Kenaikan harga BBM menyebabkan kenaikan biaya pupuk, biaya transportasi, dan
biaya produksi lainnya. Proses produksi bahan pangan di negara-negara maju yang
lebih padat mekanisasi menyebabkan kenaikan biaya produksi yang relatif besar
dibandingkan negara berkembang.
Konversi Lahan
Meningkatnya harga bahan baku biofuel seperti jagung telah mendorong
terjadinya persaingan lahan antartanaman, yakni dari tanaman lain ke jagung
atau tanaman minyak nabati lainnya. Akibatnya produksi tanaman yang terkonversi
mengalami penurunan.
Selain didorong oleh kenaikan harga bahan-bahan baku biofuel, konversi lahan
pertanian juga telah lama terjadi pada hampir setiap negara. Untuk pembangunan
industri dan pemukiman membuat lahan-lahan pertanian subur di sekitar kawasan
perkotaan banyak yang mengalami konversi. Akibatnya kemampuan produksi bahan
pangan pun mengalami penurunan.
Secara keseluruhan, produksi pangan global dalam periode 2000 –
2006 memang masih meningkat sedikit. Namun peningkatan permintaan pangan global
jauh lebih tinggi daripada peningkatan produksi pangan global. Dalam periode
tersebut permintaan biji-bijian global meningkat sekitar 8%, yakni peningkatan
untuk bahan pangan dan pakan naik 4 – 7% dan peningkatan untuk biofuel naik lebih dari 25%. Sementara itu,
produksi biji-bijian hanya naik sekitar 2%. Akibatnya harga naik hampir 50%.

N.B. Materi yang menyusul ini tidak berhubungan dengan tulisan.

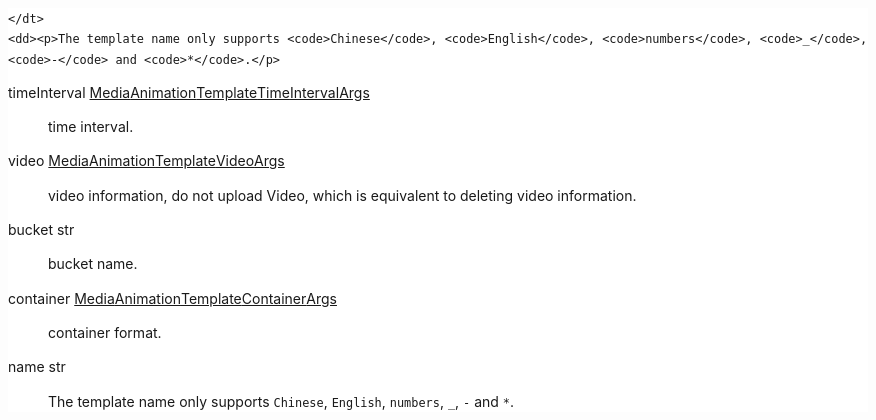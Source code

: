     </dt>
    <dd><p>The template name only supports <code>Chinese</code>, <code>English</code>, <code>numbers</code>, <code>_</code>, <code>-</code> and <code>*</code>.</p>
</dd><dt class="property-optional"
            title="Optional">
        <span id="timeinterval_nodejs">
<a data-swiftype-name="resource-property" data-swiftype-type="text" href="#timeinterval_nodejs" style="color: inherit; text-decoration: inherit;">time<wbr>Interval</a>
</span>
        <span class="property-indicator"></span>
        <span class="property-type"><a href="#mediaanimationtemplatetimeinterval">Media<wbr>Animation<wbr>Template<wbr>Time<wbr>Interval<wbr>Args</a></span>
    </dt>
    <dd><p>time interval.</p>
</dd><dt class="property-optional"
            title="Optional">
        <span id="video_nodejs">
<a data-swiftype-name="resource-property" data-swiftype-type="text" href="#video_nodejs" style="color: inherit; text-decoration: inherit;">video</a>
</span>
        <span class="property-indicator"></span>
        <span class="property-type"><a href="#mediaanimationtemplatevideo">Media<wbr>Animation<wbr>Template<wbr>Video<wbr>Args</a></span>
    </dt>
    <dd><p>video information, do not upload Video, which is equivalent to deleting video information.</p>
</dd></dl>
</pulumi-choosable>
</div>

<div>
<pulumi-choosable type="language" values="python">
<dl class="resources-properties"><dt class="property-required"
            title="Required">
        <span id="bucket_python">
<a data-swiftype-name="resource-property" data-swiftype-type="text" href="#bucket_python" style="color: inherit; text-decoration: inherit;">bucket</a>
</span>
        <span class="property-indicator"></span>
        <span class="property-type">str</span>
    </dt>
    <dd><p>bucket name.</p>
</dd><dt class="property-required"
            title="Required">
        <span id="container_python">
<a data-swiftype-name="resource-property" data-swiftype-type="text" href="#container_python" style="color: inherit; text-decoration: inherit;">container</a>
</span>
        <span class="property-indicator"></span>
        <span class="property-type"><a href="#mediaanimationtemplatecontainer">Media<wbr>Animation<wbr>Template<wbr>Container<wbr>Args</a></span>
    </dt>
    <dd><p>container format.</p>
</dd><dt class="property-optional"
            title="Optional">
        <span id="name_python">
<a data-swiftype-name="resource-property" data-swiftype-type="text" href="#name_python" style="color: inherit; text-decoration: inherit;">name</a>
</span>
        <span class="property-indicator"></span>
        <span class="property-type">str</span>
    </dt>
    <dd><p>The template name only supports <code>Chinese</code>, <code>English</code>, <code>numbers</code>, <code>_</code>, <code>-</code> and <code>*</code>.</p>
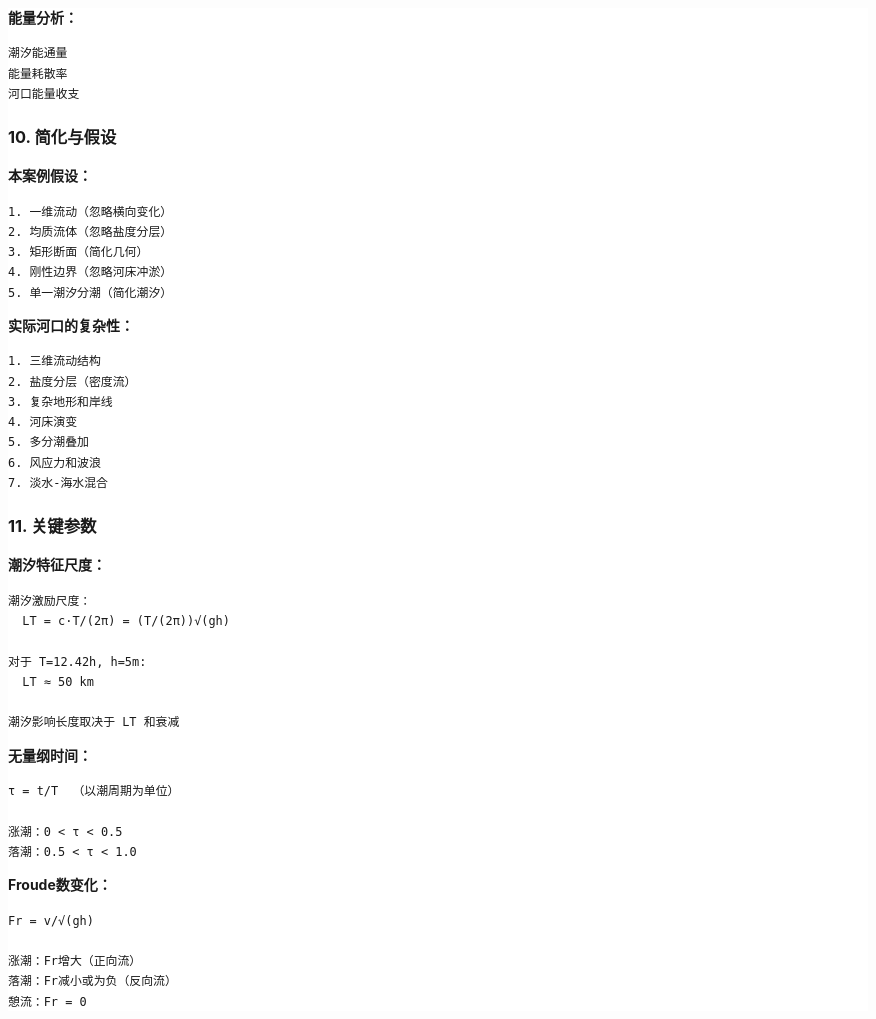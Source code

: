 **能量分析：**
```
潮汐能通量
能量耗散率
河口能量收支
```

### 10. 简化与假设

**本案例假设：**
```
1. 一维流动（忽略横向变化）
2. 均质流体（忽略盐度分层）
3. 矩形断面（简化几何）
4. 刚性边界（忽略河床冲淤）
5. 单一潮汐分潮（简化潮汐）
```

**实际河口的复杂性：**
```
1. 三维流动结构
2. 盐度分层（密度流）
3. 复杂地形和岸线
4. 河床演变
5. 多分潮叠加
6. 风应力和波浪
7. 淡水-海水混合
```

### 11. 关键参数

**潮汐特征尺度：**
```
潮汐激励尺度：
  LT = c·T/(2π) = (T/(2π))√(gh)

对于 T=12.42h, h=5m:
  LT ≈ 50 km

潮汐影响长度取决于 LT 和衰减
```

**无量纲时间：**
```
τ = t/T  （以潮周期为单位）

涨潮：0 < τ < 0.5
落潮：0.5 < τ < 1.0
```

**Froude数变化：**
```
Fr = v/√(gh)

涨潮：Fr增大（正向流）
落潮：Fr减小或为负（反向流）
憩流：Fr = 0
```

Kenaikan harga bahan pangan global tersebut secara teoritis akan
mendorong peningkatan produksi. Hal ini bisa saja terjadi dalam jangka panjang,
sedangkan dalam jangka pendek respon produksi sangat kecil mengingat
elastisitas produksi pangan inelastis. Peningkatan harga sebesar 10% hanya
direspon dalam bentuk peningkatan produksi sebesar 0,1 – 0,2%.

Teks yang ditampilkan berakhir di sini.